In this groundbreaking paper, Stanley B. Prusiner presents evidence that the causative agent of scrapie, a neurodegenerative disease in sheep and goats, is an infectious protein particle, which he calls a "prion." The resistance of the prion to procedures that modify nucleic acids, its heterogeneity in size and charge, and its partial purification are described. The hypothetical mechanisms of prion replication are discussed, considering the possibility that it lacks nucleic acid, and its possible involvement in other human neurodegenerative diseases is explored. The research proposes a new model for infectious agents, challenging the central dogma of molecular biology. Finally, the implications of understanding the structure and replication of prions for medicine are highlighted. Prusiner, S. B. (1982). Novel proteinaceous infectious particles cause scrapie. Science, 216(4542), 136-144.
Polymerase chain reaction (PCR) would not be the same without the discovery of Taq polymerase, a thermostable enzyme crucial for its efficiency and specificity. The steps of PCR (denaturation, hybridization, and extension) are explained, the effect of temperature on each step, and the advantages and limitations of Taq polymerase with other polymerases are compared. Finally, the various applications of PCR in different fields, including molecular biology, medicine and forensic science, are presented.

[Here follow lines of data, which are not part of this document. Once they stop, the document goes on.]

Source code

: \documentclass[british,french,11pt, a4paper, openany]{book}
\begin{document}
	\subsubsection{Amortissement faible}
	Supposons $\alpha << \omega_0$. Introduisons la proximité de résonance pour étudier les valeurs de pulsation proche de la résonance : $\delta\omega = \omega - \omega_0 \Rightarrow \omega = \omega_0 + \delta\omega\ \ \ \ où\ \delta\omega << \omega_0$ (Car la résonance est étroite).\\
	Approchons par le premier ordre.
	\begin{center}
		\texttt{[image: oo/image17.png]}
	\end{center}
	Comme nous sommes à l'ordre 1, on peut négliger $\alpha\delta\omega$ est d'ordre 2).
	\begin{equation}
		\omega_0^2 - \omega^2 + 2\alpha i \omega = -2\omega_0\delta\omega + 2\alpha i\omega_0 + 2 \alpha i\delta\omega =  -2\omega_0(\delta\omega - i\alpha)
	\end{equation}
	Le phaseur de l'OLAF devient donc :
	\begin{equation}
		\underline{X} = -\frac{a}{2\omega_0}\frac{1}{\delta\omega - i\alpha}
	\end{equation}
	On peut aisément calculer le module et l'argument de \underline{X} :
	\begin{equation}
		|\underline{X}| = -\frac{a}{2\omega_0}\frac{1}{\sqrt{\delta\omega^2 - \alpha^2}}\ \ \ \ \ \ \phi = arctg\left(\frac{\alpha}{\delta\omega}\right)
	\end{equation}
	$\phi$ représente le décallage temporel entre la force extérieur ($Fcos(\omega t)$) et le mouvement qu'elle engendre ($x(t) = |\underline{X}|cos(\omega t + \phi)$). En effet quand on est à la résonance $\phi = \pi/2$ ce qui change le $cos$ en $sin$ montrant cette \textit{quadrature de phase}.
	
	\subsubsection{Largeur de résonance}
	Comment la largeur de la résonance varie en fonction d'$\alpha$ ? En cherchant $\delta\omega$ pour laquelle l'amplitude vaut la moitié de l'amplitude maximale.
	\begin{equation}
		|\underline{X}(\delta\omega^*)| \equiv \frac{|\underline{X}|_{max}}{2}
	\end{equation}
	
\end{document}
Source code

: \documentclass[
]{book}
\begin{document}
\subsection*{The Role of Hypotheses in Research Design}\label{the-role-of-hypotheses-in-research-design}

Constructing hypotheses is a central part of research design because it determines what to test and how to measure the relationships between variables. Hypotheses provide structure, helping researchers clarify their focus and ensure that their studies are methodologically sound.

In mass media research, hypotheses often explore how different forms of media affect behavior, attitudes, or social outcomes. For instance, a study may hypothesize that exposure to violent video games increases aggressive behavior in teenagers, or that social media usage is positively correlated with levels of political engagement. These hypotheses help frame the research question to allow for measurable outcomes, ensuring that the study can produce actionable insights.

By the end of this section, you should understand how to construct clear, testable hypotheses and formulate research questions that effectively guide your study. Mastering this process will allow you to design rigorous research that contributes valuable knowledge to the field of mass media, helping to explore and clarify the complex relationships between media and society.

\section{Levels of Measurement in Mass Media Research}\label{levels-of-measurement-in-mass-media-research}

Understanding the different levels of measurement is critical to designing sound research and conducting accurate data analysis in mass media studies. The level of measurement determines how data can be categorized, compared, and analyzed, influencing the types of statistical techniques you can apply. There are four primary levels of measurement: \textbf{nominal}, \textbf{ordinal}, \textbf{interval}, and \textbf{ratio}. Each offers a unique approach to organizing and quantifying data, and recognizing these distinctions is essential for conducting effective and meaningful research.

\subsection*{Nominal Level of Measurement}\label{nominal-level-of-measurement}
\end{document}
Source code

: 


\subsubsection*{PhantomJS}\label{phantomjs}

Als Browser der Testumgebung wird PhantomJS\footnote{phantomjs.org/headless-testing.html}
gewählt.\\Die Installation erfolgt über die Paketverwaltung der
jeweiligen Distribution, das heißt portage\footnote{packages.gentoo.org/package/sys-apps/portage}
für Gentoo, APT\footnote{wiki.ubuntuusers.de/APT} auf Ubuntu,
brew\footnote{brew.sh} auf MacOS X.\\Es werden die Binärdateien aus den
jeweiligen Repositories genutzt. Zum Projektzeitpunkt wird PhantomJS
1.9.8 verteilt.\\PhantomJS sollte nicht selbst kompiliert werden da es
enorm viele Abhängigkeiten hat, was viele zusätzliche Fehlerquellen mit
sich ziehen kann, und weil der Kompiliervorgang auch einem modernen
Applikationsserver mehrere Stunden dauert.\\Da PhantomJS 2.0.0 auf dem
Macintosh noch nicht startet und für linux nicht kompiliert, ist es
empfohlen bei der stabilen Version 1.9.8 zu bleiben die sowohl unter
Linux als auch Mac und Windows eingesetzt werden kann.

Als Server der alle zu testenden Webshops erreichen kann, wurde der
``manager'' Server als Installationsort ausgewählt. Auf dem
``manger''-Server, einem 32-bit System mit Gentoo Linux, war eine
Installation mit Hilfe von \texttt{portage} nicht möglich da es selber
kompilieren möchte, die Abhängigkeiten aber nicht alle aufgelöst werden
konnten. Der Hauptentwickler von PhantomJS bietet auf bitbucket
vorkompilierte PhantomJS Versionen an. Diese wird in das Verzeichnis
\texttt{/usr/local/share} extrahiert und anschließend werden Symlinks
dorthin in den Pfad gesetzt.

The paper presents Celera Genomics' work on human genome sequencing, detailing its methods, including shotgun sequencing and genome assembly. The process of building DNA libraries, data analysis, and assembly strategy is described, using two independent approaches. The paper also discusses gene prediction, identification of single nucleotide polymorphisms (SNPs), and a comparison with other eukaryotic genomes, highlighting expansions of human-specific protein families. Finally, an overview of the predicted genes and their involvement in complex biological processes is offered. Venter, J. C., Adams, M. D., Myers, E. W., Li, P. W., Mural, R. J., Sutton, G. G., ... & Waterston, R. H. (2001). The sequence of the human genome. Science, 291(5507), 1304-1351.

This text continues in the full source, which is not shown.